# Red Sea Fishing



## Krallblei (7. April 2017)

Hallo liebe Freunde des Angelsports


*Vorwort*


Ich war wieder eine Woche zum Fischen und entspannen am Roten Meer in Ägypten. Im Vorfeld versprach ich Ihr schon diesmal mehr Urlaub zu machen. Heisst weniger fischen.
Eine ganztages Ausfahrt mit dem Boot war fest geplant aber mit der Voraussetzung das Frau mitfährt. Leider ist Seekrank und so hab ich das Ihr zu liebe nicht gemacht. Schade. Aber kein Ding. Unglücklich war ich nicht. Wir fliegen in 9 Wochen wieder und dann mach ich das:m

*Bericht*

Angekommen am Vormittag emfing uns wahre Wärme. Es hatte 30 Grad und kaum Wind. Herrlich.
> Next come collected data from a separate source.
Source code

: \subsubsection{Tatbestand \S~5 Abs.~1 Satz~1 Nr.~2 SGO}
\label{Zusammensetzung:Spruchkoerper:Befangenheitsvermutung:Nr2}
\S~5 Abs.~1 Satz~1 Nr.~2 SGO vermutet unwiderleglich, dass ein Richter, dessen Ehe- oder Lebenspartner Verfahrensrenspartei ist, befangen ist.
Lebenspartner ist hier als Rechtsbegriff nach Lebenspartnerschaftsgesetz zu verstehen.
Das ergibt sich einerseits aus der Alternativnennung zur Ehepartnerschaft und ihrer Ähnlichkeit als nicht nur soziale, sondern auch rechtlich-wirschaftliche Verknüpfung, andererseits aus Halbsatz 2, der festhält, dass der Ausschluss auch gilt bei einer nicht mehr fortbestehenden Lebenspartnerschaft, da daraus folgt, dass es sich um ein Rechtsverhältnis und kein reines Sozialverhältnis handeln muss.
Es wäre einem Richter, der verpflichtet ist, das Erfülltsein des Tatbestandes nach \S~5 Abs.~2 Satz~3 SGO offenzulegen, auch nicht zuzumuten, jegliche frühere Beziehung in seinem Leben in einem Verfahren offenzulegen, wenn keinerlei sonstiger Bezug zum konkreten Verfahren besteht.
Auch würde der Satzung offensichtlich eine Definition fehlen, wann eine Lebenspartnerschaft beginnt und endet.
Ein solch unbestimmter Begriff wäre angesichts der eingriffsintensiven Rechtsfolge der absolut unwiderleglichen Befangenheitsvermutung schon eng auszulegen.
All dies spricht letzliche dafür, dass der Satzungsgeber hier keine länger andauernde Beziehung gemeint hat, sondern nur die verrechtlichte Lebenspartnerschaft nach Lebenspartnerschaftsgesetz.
Allerdings auch null Welle wie ich im Hotel gleich merkte. Die Schnorchler freuts, mich natürlich nicht
Dunkel wirds um 18 Uhr. Um 17:30 Uhr Frau wollte duschen und sich richten bin ich dann das erste Mal los um paar Würfe zu machen. Es war leider Ebbe und null Welle, dazu schon richtig duselig dunkel. Erstmal meinen Blinker montiert. Davor 0.50 Fluro um die 4 Meter. Hauptschnur diesmal 0.20 Balzer IronLine in 0.20 geflochten in gelb. 20 Würfe passierte nix. Da absolut Ententeich ist und fast dunkel hab ich dann meinen guten Popper montiert. 13cm in silber grau. Der fängt das weiss ich.
3. Wurf plob plob. Wasserspritzer.. Ich seh Rücken und Flosse:vik: Giant Travelly in large. Weiss nicht. 5-15 KG.. Bremse singt natürlich und Gt gibt Gas... Ich halte 10 Sekunden dagegen und er saust runter... Schnur natürlich durch.. 
#q#q
Mein guter Popper weg.. schrei den halben Strand zusammen.|kopfkrat. Mit dem Popper fing ich in Spanien im Herbst erst den guten Bluefish. Manche erinnern sich.. Widerhaken sind da komplett weg.. Ich hoffe der Fisch bekommt ihn los. 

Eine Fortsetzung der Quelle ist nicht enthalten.